The release we tested also permits downloading, via simple http username/password, images from the Docker (or a Docker-like) Registry. This also is the harbinger that while repositories can be used, security overrides can break the chain of authorities, thus potentially breaking audit/compliance needs unless logs are strictly monitored for this behavior and corrections to mistakes are enforced.

The scripts we made then became the basis for rapid replication into our Lenovo host server.
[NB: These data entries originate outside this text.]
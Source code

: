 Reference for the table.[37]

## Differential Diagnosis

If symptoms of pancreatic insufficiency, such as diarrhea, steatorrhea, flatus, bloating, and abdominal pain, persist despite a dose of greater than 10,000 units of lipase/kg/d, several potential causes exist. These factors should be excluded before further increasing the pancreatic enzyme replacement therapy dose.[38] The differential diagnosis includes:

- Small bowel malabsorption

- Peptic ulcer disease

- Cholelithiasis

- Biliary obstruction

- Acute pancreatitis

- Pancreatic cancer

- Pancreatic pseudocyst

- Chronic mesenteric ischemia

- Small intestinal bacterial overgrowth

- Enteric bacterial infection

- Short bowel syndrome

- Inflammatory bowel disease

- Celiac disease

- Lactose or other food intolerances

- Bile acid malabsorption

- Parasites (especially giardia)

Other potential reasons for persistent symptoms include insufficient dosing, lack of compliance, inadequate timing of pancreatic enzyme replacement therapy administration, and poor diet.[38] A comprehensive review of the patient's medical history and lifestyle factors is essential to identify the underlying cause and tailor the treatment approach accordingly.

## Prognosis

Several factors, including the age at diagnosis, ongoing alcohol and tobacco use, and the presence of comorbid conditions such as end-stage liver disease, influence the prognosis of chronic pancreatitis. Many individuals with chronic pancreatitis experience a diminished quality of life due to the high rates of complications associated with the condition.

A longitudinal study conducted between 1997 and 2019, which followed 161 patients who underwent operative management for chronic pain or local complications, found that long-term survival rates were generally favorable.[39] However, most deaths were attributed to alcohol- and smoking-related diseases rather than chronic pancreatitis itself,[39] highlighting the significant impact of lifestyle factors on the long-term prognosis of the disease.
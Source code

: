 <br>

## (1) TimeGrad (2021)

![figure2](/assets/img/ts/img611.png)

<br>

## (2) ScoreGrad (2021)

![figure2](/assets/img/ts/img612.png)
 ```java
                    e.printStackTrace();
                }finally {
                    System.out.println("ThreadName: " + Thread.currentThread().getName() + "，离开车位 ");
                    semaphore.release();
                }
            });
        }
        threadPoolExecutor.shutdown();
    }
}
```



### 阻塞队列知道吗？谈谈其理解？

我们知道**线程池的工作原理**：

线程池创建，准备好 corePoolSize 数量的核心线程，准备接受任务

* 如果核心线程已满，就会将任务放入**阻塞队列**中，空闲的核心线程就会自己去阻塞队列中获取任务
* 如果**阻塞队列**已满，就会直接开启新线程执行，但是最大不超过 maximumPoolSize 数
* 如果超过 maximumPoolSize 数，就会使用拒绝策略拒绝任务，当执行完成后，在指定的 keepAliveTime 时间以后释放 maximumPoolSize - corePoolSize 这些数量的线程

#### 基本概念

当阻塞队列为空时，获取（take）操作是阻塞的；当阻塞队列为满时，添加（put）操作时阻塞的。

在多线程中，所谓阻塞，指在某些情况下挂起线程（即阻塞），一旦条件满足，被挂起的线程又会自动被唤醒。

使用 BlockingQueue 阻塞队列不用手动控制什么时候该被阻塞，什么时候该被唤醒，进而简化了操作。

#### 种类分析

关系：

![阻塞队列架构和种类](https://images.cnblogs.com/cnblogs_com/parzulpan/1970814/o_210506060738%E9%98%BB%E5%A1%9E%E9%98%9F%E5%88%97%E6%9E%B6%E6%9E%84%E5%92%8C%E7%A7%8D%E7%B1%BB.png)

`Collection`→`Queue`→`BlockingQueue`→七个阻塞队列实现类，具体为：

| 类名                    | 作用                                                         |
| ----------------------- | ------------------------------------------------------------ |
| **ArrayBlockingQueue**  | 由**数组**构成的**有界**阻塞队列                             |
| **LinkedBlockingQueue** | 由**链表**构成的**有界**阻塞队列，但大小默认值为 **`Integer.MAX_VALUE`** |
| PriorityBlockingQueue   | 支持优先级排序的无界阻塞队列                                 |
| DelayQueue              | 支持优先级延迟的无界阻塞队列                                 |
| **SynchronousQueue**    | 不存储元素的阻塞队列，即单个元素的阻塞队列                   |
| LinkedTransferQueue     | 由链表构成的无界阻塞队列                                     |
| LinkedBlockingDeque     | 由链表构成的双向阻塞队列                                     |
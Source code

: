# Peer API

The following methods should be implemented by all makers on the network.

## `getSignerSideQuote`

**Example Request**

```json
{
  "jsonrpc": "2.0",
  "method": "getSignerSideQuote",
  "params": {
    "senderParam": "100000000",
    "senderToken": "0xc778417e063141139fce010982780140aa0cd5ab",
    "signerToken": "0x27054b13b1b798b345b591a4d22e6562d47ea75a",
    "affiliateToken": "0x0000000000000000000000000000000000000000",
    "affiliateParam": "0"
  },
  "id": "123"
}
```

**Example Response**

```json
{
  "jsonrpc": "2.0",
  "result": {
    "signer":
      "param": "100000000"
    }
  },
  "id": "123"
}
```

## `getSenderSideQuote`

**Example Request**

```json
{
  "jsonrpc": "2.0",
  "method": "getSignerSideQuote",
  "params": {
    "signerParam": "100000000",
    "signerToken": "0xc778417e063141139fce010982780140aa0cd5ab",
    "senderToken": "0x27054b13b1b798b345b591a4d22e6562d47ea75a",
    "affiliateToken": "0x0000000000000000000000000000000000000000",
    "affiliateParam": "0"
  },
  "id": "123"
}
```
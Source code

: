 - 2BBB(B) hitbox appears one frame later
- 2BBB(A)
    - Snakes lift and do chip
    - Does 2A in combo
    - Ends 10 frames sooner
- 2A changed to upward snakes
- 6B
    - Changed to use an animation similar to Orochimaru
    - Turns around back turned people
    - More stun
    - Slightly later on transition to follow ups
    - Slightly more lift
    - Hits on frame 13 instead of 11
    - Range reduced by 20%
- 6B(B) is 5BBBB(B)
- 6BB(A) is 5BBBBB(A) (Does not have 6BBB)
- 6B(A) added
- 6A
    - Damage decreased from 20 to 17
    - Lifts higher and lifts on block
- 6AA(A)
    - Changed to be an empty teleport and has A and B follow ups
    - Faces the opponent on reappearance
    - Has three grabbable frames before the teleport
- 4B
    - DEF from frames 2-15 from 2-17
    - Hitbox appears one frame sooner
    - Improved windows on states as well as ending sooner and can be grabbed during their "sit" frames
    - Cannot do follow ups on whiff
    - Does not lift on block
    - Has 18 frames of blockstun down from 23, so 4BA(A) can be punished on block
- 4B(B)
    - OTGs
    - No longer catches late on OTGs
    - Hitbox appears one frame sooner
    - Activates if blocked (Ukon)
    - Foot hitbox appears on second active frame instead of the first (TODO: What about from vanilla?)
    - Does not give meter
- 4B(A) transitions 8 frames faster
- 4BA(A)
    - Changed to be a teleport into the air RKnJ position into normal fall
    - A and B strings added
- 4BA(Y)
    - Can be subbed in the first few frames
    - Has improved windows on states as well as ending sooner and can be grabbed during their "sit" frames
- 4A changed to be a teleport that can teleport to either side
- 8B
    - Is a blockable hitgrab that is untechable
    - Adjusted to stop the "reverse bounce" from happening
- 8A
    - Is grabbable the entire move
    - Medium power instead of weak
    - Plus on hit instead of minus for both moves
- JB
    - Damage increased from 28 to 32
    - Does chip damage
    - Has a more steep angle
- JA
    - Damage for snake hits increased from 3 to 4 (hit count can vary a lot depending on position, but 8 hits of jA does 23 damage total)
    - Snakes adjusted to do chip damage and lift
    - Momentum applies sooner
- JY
We slipped up in our instance generation script, and when we started the machines under embedded puppet commands, we cratered the instance, leaving a smoking hole in the Lenovo as it went into instant thrash, and then locked tighter than an inflated tire bead.

We’d forgotten to set CPU shares, and starting all instances at once had created an enormous startup demand on the host cores. No server would have likely survived it. Fortunately, a reboot allowed us to correct the error of our ways (our script errors).

In practice, we obtained two more images from Docker, and after much finagling, were able to get them to execute with the rkt runtime. We scripted together a number of container launches, and were able to do a pilot scale-out of executables, but not without a lot of work. Third-party tools will help rkt, and failing that, it’ll become an unmaintained altruism.

Criticisms

All three apps run as root, as they need to pick up speed from the kernel. AppArmor and SELinux get only mild treatment in the docs for all three, but all three can use these sandboxes to isolate containers from corrupting or DoSing system resources.